Crecemos junto a nuestros padres, hasta que los dejamos para convivir con nuestra pareja. Convivimos con nuestra pareja, hasta que eventualmente, por voluntad de Dios o del hombre, nos separamos. Tenemos hijos, a quienes entregamos una buena parte de nuestras vidas, hasta que emprenden su propio vuelo. Al final del camino, haber aprendido a crecer hacia adentro, haber hecho de nuestra alma la mejor compañera de viaje, es lo que nos salva.
La soledad no es tal tragedia cuando dejamos de temer desnudar nuestra alma frente al espejo. Cuando nos reconocemos en nuestra luz y en nuestra sombra. Cuando aceptamos, sin miedo, nuestro lado más oscuro. Cuando hemos aprendido a conocernos tanto, que ya no habrá compañía más cómoda que nuestro propio ser.

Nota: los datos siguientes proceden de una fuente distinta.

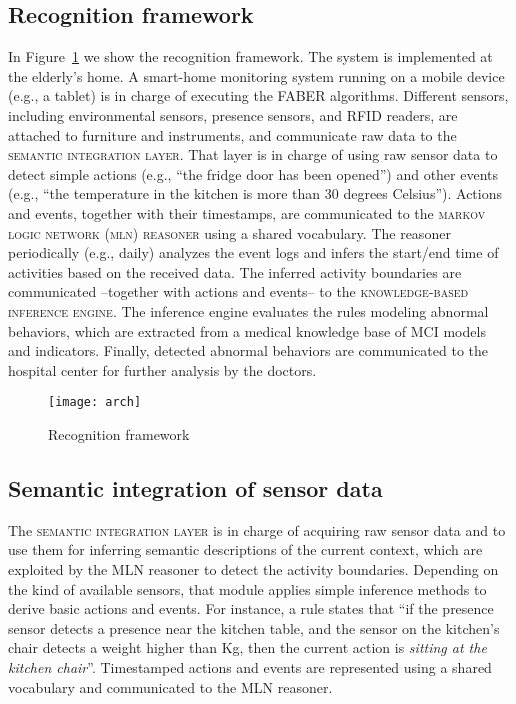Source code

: \documentclass[10pt, conference, compsocconf]{IEEEtran}
\begin{document}
\subsection{Recognition framework}
\label{subsec:framework}
In Figure~\ref{fig:arch} we show the recognition framework. 
The system is implemented at the elderly's 
home. A smart-home monitoring system running on a mobile device
(e.g., a tablet) is in charge of executing the
FABER algorithms. 
Different sensors, including environmental sensors, presence
sensors, and RFID readers, are attached to furniture and 
instruments, and communicate raw data to the 
\textsc{semantic integration layer}. 
That layer is in charge of using raw sensor data to 
detect simple actions (e.g., ``the fridge door has been opened'')
and other events (e.g., ``the temperature in the kitchen
is more than 30 degrees Celsius''). Actions and events, together
with their timestamps, are communicated to the 
\textsc{markov logic network (mln) reasoner} using a shared vocabulary.
The reasoner periodically (e.g., daily) analyzes the event logs and 
infers the start/end time of activities based on the received data.
The inferred activity boundaries are communicated --together with 
actions and events-- to the \textsc{knowledge-based inference engine}. 
The inference engine evaluates the rules modeling abnormal behaviors, 
which are extracted from a medical knowledge base of MCI models and 
indicators.
Finally, detected abnormal behaviors are communicated to the hospital
center for further analysis by the doctors.
\begin{figure}[t!]
  \centering
     \texttt{[image: arch]}
  \caption{Recognition framework}
  \label{fig:arch}
\end{figure}


\subsection{Semantic integration of sensor data}
\label{subsec:semint}
The \textsc{semantic integration layer} is in charge of acquiring
raw sensor data and to use them for inferring semantic
descriptions of the current context, which are exploited by the 
MLN reasoner to detect the activity boundaries.
Depending on the kind of available sensors, that module applies
simple inference methods to derive basic actions and events. 
For instance, a rule states that ``if the presence sensor detects 
a presence near the kitchen table, and the sensor on the kitchen's 
chair detects a weight higher than Kg, then the current action 
is \emph{sitting at the kitchen chair}''.
Timestamped actions and events are represented using a shared vocabulary
and communicated to the MLN reasoner.
\end{document}

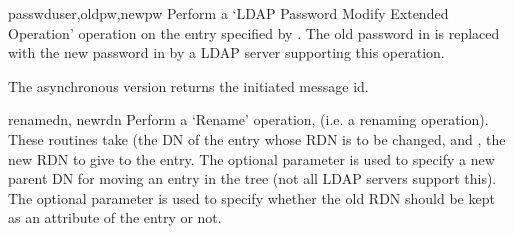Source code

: \begin{methoddesc}[LDAPObject]{passwd}{user,oldpw,newpw
        }
Perform a `LDAP Password Modify Extended Operation' operation
on the entry specified by .
The old password in  is replaced with the new
password in  by a LDAP server supporting this operation.

The asynchronous version returns the initiated message id.

\begin{seealso}
\end{seealso}

\end{methoddesc}



\begin{methoddesc}[LDAPObject]{rename}{dn, newrdn  }
Perform a `Rename' operation, (i.e. a renaming operation).
These routines take  (the DN
of the entry whose RDN is to be changed, and , the new RDN to
give to the entry.
The optional parameter  is used to specify
a new parent DN for moving an entry in the tree
(not all LDAP servers support this).
The optional parameter  is used to specify
whether the old RDN should be kept as an attribute of the entry or not.
\end{methoddesc}


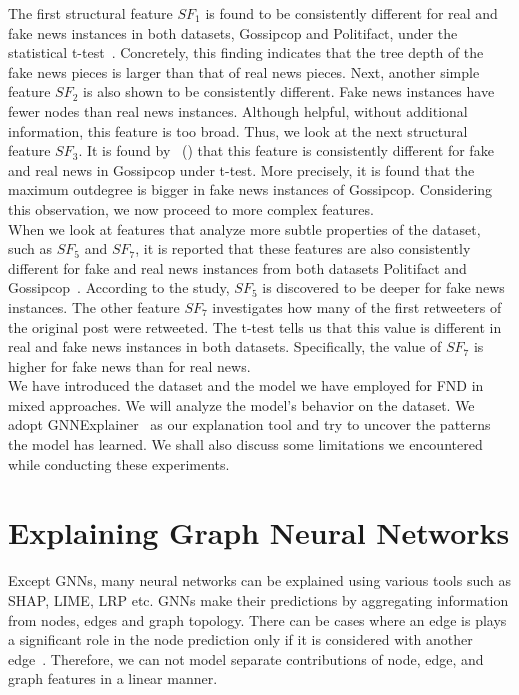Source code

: The first structural feature $SF_1$ is found to be consistently different for real and fake news instances in both datasets, Gossipcop and Politifact, under the statistical t-test~\parencite{HierarchicalPropagationNetworksForFND_Shu}. Concretely, this finding indicates that the tree depth of the fake news pieces is larger than that of real news pieces. Next, another simple feature $SF_2$ is also shown to be consistently different. Fake news instances have fewer nodes than real news instances. Although helpful, without additional information, this feature is too broad. Thus, we look at the next structural feature $SF_3$. It is found by~\citeauthor{HierarchicalPropagationNetworksForFND_Shu} (\citeyear{HierarchicalPropagationNetworksForFND_Shu}) that this feature is consistently different for fake and real news in Gossipcop under t-test. More precisely, it is found that the maximum outdegree is bigger in fake news instances of Gossipcop. Considering this observation, we now proceed to more complex features.\\
When we look at features that analyze more subtle properties of the dataset, such as $SF_5$ and $SF_7$, it is reported that these features are also consistently different for fake and real news instances from both datasets Politifact and Gossipcop~\parencite{HierarchicalPropagationNetworksForFND_Shu}. According to the study, $SF_5$ is discovered to be deeper for fake news instances. The other feature $SF_7$ investigates how many of the first retweeters of the original post were retweeted. The t-test tells us that this value is different in real and fake news instances in both datasets. Specifically, the value of $SF_7$ is higher for fake news than for real news.\\
We have introduced the dataset and the model we have employed for FND in mixed approaches. We will analyze the model's behavior on the dataset. We adopt GNNExplainer~\parencite{GNNExplainer_Ying} as our explanation tool and try to uncover the patterns the model has learned. We shall also discuss some limitations we encountered while conducting these experiments.

\section{Explaining Graph Neural Networks}
\label{sec:ExplainingGNNs}
Except GNNs, many neural networks can be explained using various tools such as SHAP, LIME, LRP etc. GNNs
make their predictions by aggregating information from nodes, edges and graph topology. There can be cases where an edge
is plays a significant role in the node prediction only if it is considered with another edge~\parencite{CNNsOnGraphsForLearningMolecularFingerprints_Duvenaud}. Therefore, we can not model separate contributions of node,
edge, and graph features in a linear manner.\\

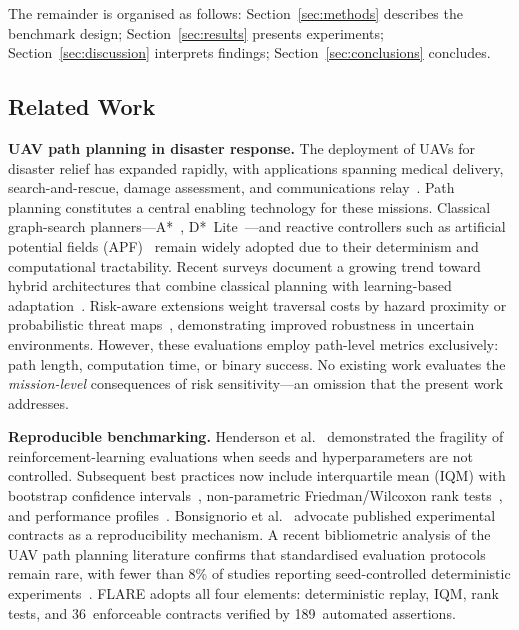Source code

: \documentclass[drones,article,submit,moreauthors]{Definitions/mdpi}
\begin{document}
The remainder is organised as follows: Section~\ref{sec:methods} describes the
benchmark design; Section~\ref{sec:results} presents experiments;
Section~\ref{sec:discussion} interprets findings; Section~\ref{sec:conclusions}
concludes.

\subsection{Related Work}\label{sec:related}

\textbf{UAV path planning in disaster response.}
The deployment of UAVs for disaster relief has expanded rapidly, with
applications spanning medical delivery, search-and-rescue, damage
assessment, and communications
relay~\cite{Erdelj2017,Yucesoy2025,LiWildfire2024}. Path planning
constitutes a central enabling technology for these missions. Classical
graph-search planners---A*~\cite{Hart1968},
D*~Lite~\cite{Koenig2002}---and reactive controllers such as artificial
potential fields (APF)~\cite{Khatib1986} remain widely adopted due to
their determinism and computational tractability. Recent surveys document
a growing trend toward hybrid architectures that combine classical
planning with learning-based
adaptation~\cite{Meng2025,Dradoum2025,Aggarwal2020,Patra2025}. Risk-aware
extensions weight traversal costs by hazard proximity or probabilistic
threat maps~\cite{Zhou2025,Melissaris2025,Karaagac2025,Chen2024fire},
demonstrating improved robustness in uncertain environments. However,
these evaluations employ path-level metrics exclusively: path length,
computation time, or binary success. No existing work evaluates the
\emph{mission-level} consequences of risk sensitivity---an omission
that the present work addresses.

\textbf{Reproducible benchmarking.}
Henderson et al.~\cite{Henderson2018} demonstrated the fragility of
reinforcement-learning evaluations when seeds and hyperparameters are not
controlled. Subsequent best practices now include interquartile mean
(IQM) with bootstrap confidence intervals~\cite{Agarwal2021},
non-parametric Friedman/Wilcoxon rank tests~\cite{Demsar2006}, and
performance profiles~\cite{Dolan2002}. Bonsignorio et
al.~\cite{Bonsignorio2025} advocate published experimental contracts as
a reproducibility mechanism. A recent bibliometric analysis of the UAV
path planning literature confirms that standardised evaluation
protocols remain rare, with fewer than 8\% of studies reporting
seed-controlled deterministic
experiments~\cite{Bouzid2025}. FLARE adopts all four elements:
deterministic replay, IQM, rank tests, and 36~enforceable contracts
verified by 189~automated assertions.
\end{document}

En la segunda mitad de la vida, no se puede ignorar el hecho inexorable de que más tarde o más temprano, estaremos solos. Nada seguirá siendo tan gratificante como los ratos de conversación con las amigas, los almuerzos familiares o las visitas de los hijos. Pero si somos lo suficientemente generosos como para agradecer por el pasado y dar la bienvenida a esta nueva etapa, las personas y los momentos compartidos no serán un imperativo para ser felices.
Al final, la soledad es el derecho que nos hemos ganado a vivir en nuestros propios términos.